My Story
My Story
I don't remember the exact moment I knew I wanted to be a mom, but I was young - 5 years old at the most. I just know that I've known for most of my life that I wanted to be a mom. Aside from my family, it has been the one constant in my life. My work/jobs have changed and evolved over time, I never really was able to stay focused on any one job or topic for very long, so I sort of coasted through my work life. Always, in the back of my mind was the thought that I would be a stay-at-home mom that worked part-time (or more if needed) once I had kids.
I have always been nurturing, I babysat from the time it was allowed and babied my siblings. I mothered all the children in church and taught Sunday school when I was a teenager. When I was 16, I thought I wanted 12 kids! That changed over time to wanting 2 or 3, but the desire to have my own kids has never gone away. From babysitting to being my niece's guardian for a few summers to running a small daycare for a year, taking care of children has always been a part of my life and I just assumed it always would be.
I was diagnosed with PCOS when I was in my early 30's and told that it might be difficult to get pregnant. I didn't think much of it I guess, I knew there were different options out there for people experiencing infertility and I must have just assumed I would be able to try as many of them as I needed. Looking back, I may have been in denial, and I'm not sure I had all the available information about fertility and the different treatment options. I just thought that I would be one of the ones that just falls pregnant naturally anyway - without help.
I became involved with my husband when I was 34. Our courtship was short because we grew up in the same town and dated when we were teenagers. He has a daughter from a previous marriage, and he knew from day 1 that I wanted kids and was ok with it. We never used protection, and I've never been pregnant. We had some struggles early in our marriage and we didn't start looking into fertility treatments until I was 38 or 39. I can remember the day I had the hysterosalpingogram and the doctor told me that my tubes were clear. I ran out to the waiting area and hugged my sister. There were so many things I didn't realize you had to think about in relation to fertility and fertility treatments. I learned a lot over the next few years - one of them being that we couldn't afford the majority of the treatments. We could only afford IUI, without the extra hormone shots – and you might as well not even try without the hormone shots. I wasn’t ovulating even with Clomid. I kept hoping and praying I would fall pregnant naturally, even though my hormonal issues told me otherwise.

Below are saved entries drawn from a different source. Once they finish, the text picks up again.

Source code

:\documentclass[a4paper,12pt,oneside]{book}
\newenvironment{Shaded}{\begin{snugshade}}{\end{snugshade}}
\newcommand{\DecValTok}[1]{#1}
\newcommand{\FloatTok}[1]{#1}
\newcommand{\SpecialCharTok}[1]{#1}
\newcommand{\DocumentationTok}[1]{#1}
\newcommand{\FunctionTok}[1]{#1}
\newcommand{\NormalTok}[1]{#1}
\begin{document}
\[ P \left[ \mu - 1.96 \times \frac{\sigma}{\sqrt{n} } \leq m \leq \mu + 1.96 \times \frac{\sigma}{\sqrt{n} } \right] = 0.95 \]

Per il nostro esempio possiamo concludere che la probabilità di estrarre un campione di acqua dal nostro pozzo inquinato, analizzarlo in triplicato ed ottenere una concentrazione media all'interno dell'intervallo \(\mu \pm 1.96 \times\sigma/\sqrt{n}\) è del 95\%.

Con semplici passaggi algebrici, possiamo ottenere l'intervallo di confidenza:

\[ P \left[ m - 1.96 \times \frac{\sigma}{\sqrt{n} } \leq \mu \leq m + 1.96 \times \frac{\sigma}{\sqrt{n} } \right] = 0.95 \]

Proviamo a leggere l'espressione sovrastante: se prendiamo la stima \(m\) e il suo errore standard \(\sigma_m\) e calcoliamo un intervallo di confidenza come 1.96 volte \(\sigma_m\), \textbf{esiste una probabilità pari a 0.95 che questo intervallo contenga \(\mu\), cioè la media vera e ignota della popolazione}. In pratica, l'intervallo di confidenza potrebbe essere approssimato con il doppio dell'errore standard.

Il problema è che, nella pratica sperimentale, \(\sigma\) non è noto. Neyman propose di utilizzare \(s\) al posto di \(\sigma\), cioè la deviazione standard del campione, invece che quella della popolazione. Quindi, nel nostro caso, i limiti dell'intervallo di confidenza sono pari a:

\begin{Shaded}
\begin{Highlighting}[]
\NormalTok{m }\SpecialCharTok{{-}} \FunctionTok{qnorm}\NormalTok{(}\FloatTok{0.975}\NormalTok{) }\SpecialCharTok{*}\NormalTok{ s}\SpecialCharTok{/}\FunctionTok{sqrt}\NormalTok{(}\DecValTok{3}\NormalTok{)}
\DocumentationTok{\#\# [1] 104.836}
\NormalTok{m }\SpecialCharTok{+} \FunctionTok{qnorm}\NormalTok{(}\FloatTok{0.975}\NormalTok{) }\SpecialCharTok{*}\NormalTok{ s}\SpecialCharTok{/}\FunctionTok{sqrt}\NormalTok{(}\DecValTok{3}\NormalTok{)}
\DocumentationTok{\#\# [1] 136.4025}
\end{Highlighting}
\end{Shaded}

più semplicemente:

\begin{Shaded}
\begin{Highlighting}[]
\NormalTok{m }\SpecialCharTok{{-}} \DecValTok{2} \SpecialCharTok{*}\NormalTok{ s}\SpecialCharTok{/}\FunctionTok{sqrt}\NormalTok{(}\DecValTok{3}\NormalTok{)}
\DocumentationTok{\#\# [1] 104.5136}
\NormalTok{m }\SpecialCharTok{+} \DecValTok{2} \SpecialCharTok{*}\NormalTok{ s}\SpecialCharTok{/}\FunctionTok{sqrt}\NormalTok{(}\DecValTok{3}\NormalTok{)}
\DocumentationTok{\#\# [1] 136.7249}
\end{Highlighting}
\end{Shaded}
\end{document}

My line in the sand happened a couple years ago. We were on our way back from the funeral of my husband's uncle, and I was having a particularly horrible period and I just knew I couldn't keep living that way. My periods are often horribly painful and too long, causing me to be anemic. I am still waiting to have an ablation to hopefully deal with the periods, and there are days that I still hope that I will be one of the lucky few that falls pregnant naturally. I know that at my age a pregnancy could be dangerous, plus I have a couple other health issues that could cause complications with a pregnancy, but that hope to be a mom still hasn't gone completely away. I am just starting to deal with the grief of not having children, and so many days I feel like I'm either floundering or drowning. I am holding on to the hope that it will get better. I see glimmers of it now and then, so it helps me to keep going.